The terms “program” or“software” are used herein in a generic sense to refer to any type of computer code or set of processor-executable instructions that can be employed to program a computer or other processor to implement various aspects of embodiments as discussed above. Additionally, it should be appreciated that according to one aspect, one or more computer programs that when executed perform methods of the disclosure provided herein need not reside on a single computer or processor, but may be distributed in a modular fashion among different computers or processors to implement various aspects of the technology described herein.
Processor-executable instructions may be in many forms, such as one or more program modules, executed by one or more computers or other devices. Generally, program modules include routines, programs, objects, components, data structures, etc. that perform particular tasks or implement particular abstract data types. Typically, the functionality of the program modules may be combined or distributed as desired in various embodiments.

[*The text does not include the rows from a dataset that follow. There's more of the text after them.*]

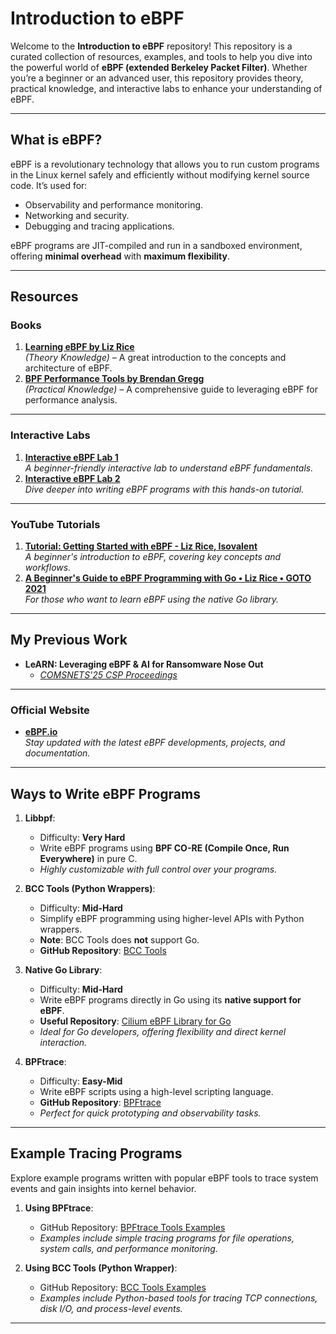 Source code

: # **Introduction to eBPF**

Welcome to the **Introduction to eBPF** repository! This repository is a curated collection of resources, examples, and tools to help you dive into the powerful world of **eBPF (extended Berkeley Packet Filter)**. Whether you’re a beginner or an advanced user, this repository provides theory, practical knowledge, and interactive labs to enhance your understanding of eBPF.

---

## **What is eBPF?**
eBPF is a revolutionary technology that allows you to run custom programs in the Linux kernel safely and efficiently without modifying kernel source code. It’s used for:
- Observability and performance monitoring.
- Networking and security.
- Debugging and tracing applications.

eBPF programs are JIT-compiled and run in a sandboxed environment, offering **minimal overhead** with **maximum flexibility**.

---

## **Resources**

### **Books**
1. **[Learning eBPF by Liz Rice](https://github.com/carbonvibes/eBPF_Materials/blob/main/Learning-eBPF%20-%20Full%20book.pdf)**  
   *(Theory Knowledge)* – A great introduction to the concepts and architecture of eBPF.
2. **[BPF Performance Tools by Brendan Gregg](https://github.com/carbonvibes/eBPF_Materials/blob/main/BPF%20Performance%20Tools%20Dec%202019.pdf)**  
   *(Practical Knowledge)* – A comprehensive guide to leveraging eBPF for performance analysis.

---

### **Interactive Labs**
1. **[Interactive eBPF Lab 1](https://isovalent.com/labs/ebpf-tutorial/?utm_source=website-ebpf&utm_medium=referral&utm_campaign=ebpf-lab)**  
   *A beginner-friendly interactive lab to understand eBPF fundamentals.*
2. **[Interactive eBPF Lab 2](https://isovalent.com/labs/ebpf-getting-started/?utm_source=website-ebpf&utm_medium=referral&utm_campaign=ebpf-lab)**  
   *Dive deeper into writing eBPF programs with this hands-on tutorial.*

---

### **YouTube Tutorials**
1. **[Tutorial: Getting Started with eBPF - Liz Rice, Isovalent](https://www.youtube.com/watch?v=TJgxjVTZtfw)**  
   *A beginner's introduction to eBPF, covering key concepts and workflows.*
2. **[A Beginner's Guide to eBPF Programming with Go • Liz Rice • GOTO 2021](https://www.youtube.com/watch?v=uBqRv8bDroc)**  
   *For those who want to learn eBPF using the native Go library.*

---

## **My Previous Work**
- **LeARN: Leveraging eBPF & AI for Ransomware Nose Out**  
   - *[COMSNETS'25 CSP Proceedings](https://github.com/carbonvibes/eBPF_Materials/blob/main/LeARN.pdf)*
     
---
  
### **Official Website**
- **[eBPF.io](https://ebpf.io/)**  
   *Stay updated with the latest eBPF developments, projects, and documentation.*

---

## **Ways to Write eBPF Programs**
1. **Libbpf**:  
   - Difficulty: **Very Hard**  
   - Write eBPF programs using **BPF CO-RE (Compile Once, Run Everywhere)** in pure C.  
   - *Highly customizable with full control over your programs.*

2. **BCC Tools (Python Wrappers)**:  
   - Difficulty: **Mid-Hard**  
   - Simplify eBPF programming using higher-level APIs with Python wrappers.  
   - **Note**: BCC Tools does **not** support Go.  
   - **GitHub Repository**: [BCC Tools](https://github.com/iovisor/bcc)

3. **Native Go Library**:  
   - Difficulty: **Mid-Hard**  
   - Write eBPF programs directly in Go using its **native support for eBPF**.  
   - **Useful Repository**: [Cilium eBPF Library for Go](https://github.com/cilium/ebpf)  
   - *Ideal for Go developers, offering flexibility and direct kernel interaction.*

4. **BPFtrace**:  
   - Difficulty: **Easy-Mid**  
   - Write eBPF scripts using a high-level scripting language.  
   - **GitHub Repository**: [BPFtrace](https://github.com/bpftrace/bpftrace)  
   - *Perfect for quick prototyping and observability tasks.*

---

## **Example Tracing Programs**

Explore example programs written with popular eBPF tools to trace system events and gain insights into kernel behavior.

1. **Using BPFtrace**:  
   - GitHub Repository: [BPFtrace Tools Examples](https://github.com/bpftrace/bpftrace/tree/master/tools)  
   - *Examples include simple tracing programs for file operations, system calls, and performance monitoring.*

2. **Using BCC Tools (Python Wrapper)**:  
   - GitHub Repository: [BCC Tools Examples](https://github.com/iovisor/bcc/tree/master/tools)  
   - *Examples include Python-based tools for tracing TCP connections, disk I/O, and process-level events.*

---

Also, data structures may be stored in one or more non-transitory computer-readable storage media in any suitable form. For simplicity of illustration, data structures may be shown to have fields that are related through location in the data structure. Such relationships may likewise be achieved by assigning storage for the fields with locations in a non-transitory computer-readable medium that convey relationship between the fields. However, any suitable mechanism may be used to establish relationships among information in fields of a data structure, including through the use of pointers, tags or other mechanisms that establish relationships among data elements.
Also, various inventive concepts may be embodied as one or more processes, of which examples have been provided. The acts performed as part of each process may be ordered in any suitable way. Accordingly, embodiments may be constructed in which acts are performed in an order different than illustrated, which may include performing some acts simultaneously, even though shown as sequential acts in illustrative embodiments.
Use of ordinal terms such as “first,”“second,” “third,” etc., in the claims to modify a claim element does not by itself connote any priority, precedence, or order of one claim element over another or the temporal order in which acts of a method are performed. Such terms are used merely as labels to distinguish one claim element having a certain name from another element having a same name (but for use of the ordinal term).
The phraseology and terminology used herein is for the purpose of description and should not be regarded as limiting. The use of “including,” “comprising,” “having,” “containing”, “involving”, and variations thereof, is meant to encompass the items listed thereafter and additional items.
Having described several embodiments of the techniques described herein in detail, various modifications, and improvements will readily occur to those skilled in the art. Such modifications and improvements are intended to be within the spirit and scope of the disclosure. Accordingly, the foregoing description is by way of example only, and is not intended as limiting. The techniques are limited only as defined by the following claims and the equivalents thereto.